The New Orleans police department today investigated a bomb threat at the Chicago Bears' hotel and several verbal threats on quarterback Jim McMahon's life on what might have been the strangest day in Super Bowl history.

An insulting remark falsely attributed to McMahon about the women of New Orleans precipitated a flood of telephone calls to the New Orleans Hilton, the Bears' Super Bowl headquarters, and also led to a lunchtime protest by 20 women in front of the hotel.

The local television station that reported the remark Wednesday night, triggering citywide reaction, offered a retraction at noon today and apologized to McMahon.

Police spokesman John Marie said no bomb was found in the Hilton and no evacuation was ordered. He said hotel security was alerted to the threats against McMahon.

"We're hoping this will all die down real quick now with the retraction," Marie said. "It's kind of hard to believe."

On Wednesday night, at the end of his sports report, WDSU-TV Sports Director Buddy Diliberto announced he had heard that McMahon had said, "All the women of New Orleans are sluts . . . The people here are ignorant and stupid . . . "

Today, after McMahon denied the statement and the Bears threatened the station with a lawsuit, Bob McRaney Jr., the station general manager, said, "We have no basis to believe the statements about New Orleans, attributed to Mr. McMahon, were ever made. We sincerely regret the error . . . "

Diliberto also retracted the report and apologized to McMahon, the Bears, the National Football League, Chicago radio station WLS and "the people of New Orleans for the problems caused by these unverified statements."

Later in the day, McRaney repeated the apology on WDSU's 5 p.m. news program and added, "As of this afternoon, Buddy Diliberto has been indefinitely suspended from his duties as sports director . . . pending further review of the matter and what led to this regrettable incident."

"I think it's ridiculous," said McMahon, who first found out about Diliberto's report when he was awakened this morning by a phone call from a woman complaining about the statement.

"I've enjoyed the people of New Orleans . . . They've treated me nicely. Hopefully, I've treated them nicely. I've signed a lot of autographs. I don't think I've been abrasive to anybody. Unfortunately, this kind of thing happens and there's not much I can do about it.

"I don't know what to say. I thought I've been good all week."

According to the Bears' public relations director, Ken Valdiserri, Diliberto was told about McMahon's alleged statement by a local radio disc jockey known as "Boomer," who heard about it through a friend in Chicago. The friend supposedly heard the statement on an early morning report from New Orleans on WLS.

But Les Grobstein, WLS sports director, said McMahon has not been a guest on his station.
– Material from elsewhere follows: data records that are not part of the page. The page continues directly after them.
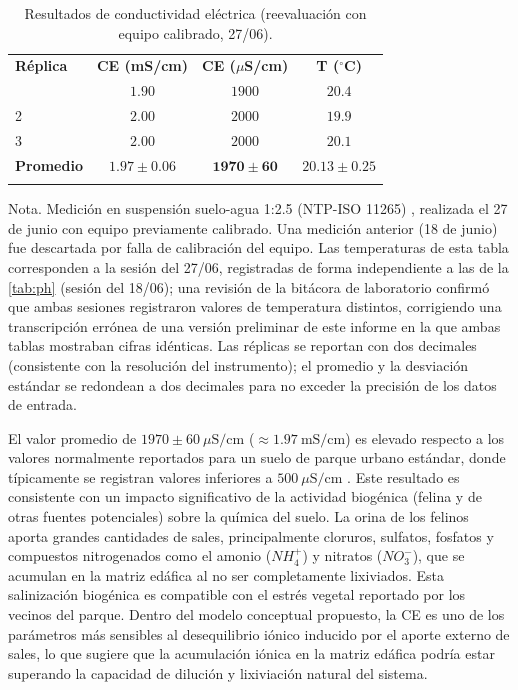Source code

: \documentclass[fleqn]{jaes}
\begin{document}
\begin{table}[htbp]
\centering
\small
\caption{Resultados de conductividad eléctrica (reevaluación con equipo calibrado, 27/06).}\label{tab:ce}
\begin{tabular}{@{}lccc@{}}
\toprule
\textbf{Réplica} & \textbf{CE (mS/cm)} & \textbf{CE ($\mu$S/cm)} & \textbf{T ($^\circ$C)} \\
\colrule
1 & $1.90$ & $1900$ & $20.4$ \\
2 & $2.00$ & $2000$ & $19.9$ \\
3 & $2.00$ & $2000$ & $20.1$ \\
\colrule
\textbf{Promedio} & $\mathbf{1.97 \pm 0.06}$ & $\mathbf{1970 \pm 60}$ & $20.13 \pm 0.25$ \\
\botrule
\end{tabular}
\begin{tabnote}
Nota. Medición en suspensión suelo-agua 1:2.5 (NTP-ISO 11265) \cite{INACAL2018}, realizada el 27 de junio con equipo previamente calibrado. Una medición anterior (18 de junio) fue descartada por falla de calibración del equipo. Las temperaturas de esta tabla corresponden a la sesión del 27/06, registradas de forma independiente a las de la \cref{tab:ph} (sesión del 18/06); una revisión de la bitácora de laboratorio confirmó que ambas sesiones registraron valores de temperatura distintos, corrigiendo una transcripción errónea de una versión preliminar de este informe en la que ambas tablas mostraban cifras idénticas. Las réplicas se reportan con dos decimales (consistente con la resolución del instrumento); el promedio y la desviación estándar se redondean a dos decimales para no exceder la precisión de los datos de entrada.
\end{tabnote}
\end{table}

El valor promedio de $1970 \pm 60~\mu\text{S/cm}$ ($\approx 1.97~\text{mS/cm}$) es elevado respecto a los valores normalmente reportados para un suelo de parque urbano estándar, donde típicamente se registran valores inferiores a $500~\mu\text{S/cm}$ \cite{Allen2020}. Este resultado es consistente con un impacto significativo de la actividad biogénica (felina y de otras fuentes potenciales) sobre la química del suelo. La orina de los felinos aporta grandes cantidades de sales, principalmente cloruros, sulfatos, fosfatos y compuestos nitrogenados como el amonio ($NH_4^+$) y nitratos ($NO_3^-$), que se acumulan en la matriz edáfica al no ser completamente lixiviados. Esta salinización biogénica es compatible con el estrés vegetal reportado por los vecinos del parque. Dentro del modelo conceptual propuesto, la CE es uno de los parámetros más sensibles al desequilibrio iónico inducido por el aporte externo de sales, lo que sugiere que la acumulación iónica en la matriz edáfica podría estar superando la capacidad de dilución y lixiviación natural del sistema.
\end{document}
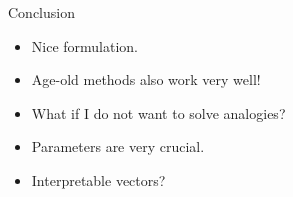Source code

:\begin{frame}{Conclusion}
  \begin{itemize}[<+->]
  \item Nice formulation.
  \item Age-old methods also work very well!
  \item What if I do not want to solve analogies?
  \item Parameters are very crucial.
  \item Interpretable vectors?
  \end{itemize}
\end{frame}

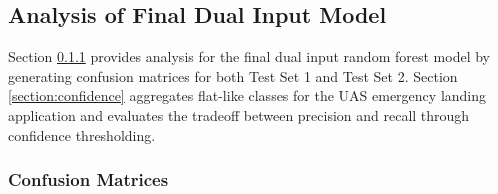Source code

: \subsection{Analysis of Final Dual Input Model}

Section \ref{section:confusion_matrices} provides analysis for the final dual input random forest model by generating confusion matrices for both Test Set     1 and Test Set     2.  Section \ref{section:confidence} aggregates flat-like classes for the UAS emergency landing application and evaluates the tradeoff between precision and recall through confidence thresholding.

\subsubsection{Confusion Matrices}\label{section:confusion_matrices}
When asked where McMahon was at 6 a.m. Wednesday, when he supposedly made his remarks, his agent, Steve Zucker, said, "Sleeping."

"He's really bummed out," Zucker said. "He thought he had good relations with the media and the people of New Orleans."

McMahon, the most controversial and publicized figure in Super Bowl XX, said the acupunture treatments on his sore buttock are coming along well.

He was injured in the NFC championship game and has made news all week by discussing the unusual treatment.

"I'm feeling good," he said. "I'm feeling 100 percent better than I was yesterday. With three treatments today, I should be in great shape."

He said he expects to wear a pad Sunday at 5 p.m. when the Bears play New England.

Amid all the denials today, McMahon did accept blame for dropping his football pants when a helicopter hovered above Wednesday at practice.

"That's no big deal," he said. "I'm just letting them know where it hurts."

But he was uncharacteristically serious about the other controversy swirling around him.

"This is very disturbing to me," McMahon said at a news conference today. "There's nothing I can do about it. I can't undo the damage that's been done. I tried to call my wife this morning and she wasn't home. Maybe she left me."

At the same time WDSU retracted the statement on its noon newscast, about 20 women, many carrying signs and toilet paper, assembled in front of the Hilton to protest against McMahon. Most of them worked at the nearby Pan American Life Insurance Co. and came over on their lunch break.

"We're just here making our statement like he made his," said a woman who wanted to be identified only as "Ve."

When told of the station's retraction, another woman who would give only the name "Julie" said, "We will come back and apologize when he apologizes to us. We're a little premature, I guess."

It was uncertain whether McMahon knew of the protest outside the hotel.

"I'll be lucky to be alive by the end of the week," he said earlier. "It's gonna be tough to live with the people of New Orleans. And I don't blame them for being upset."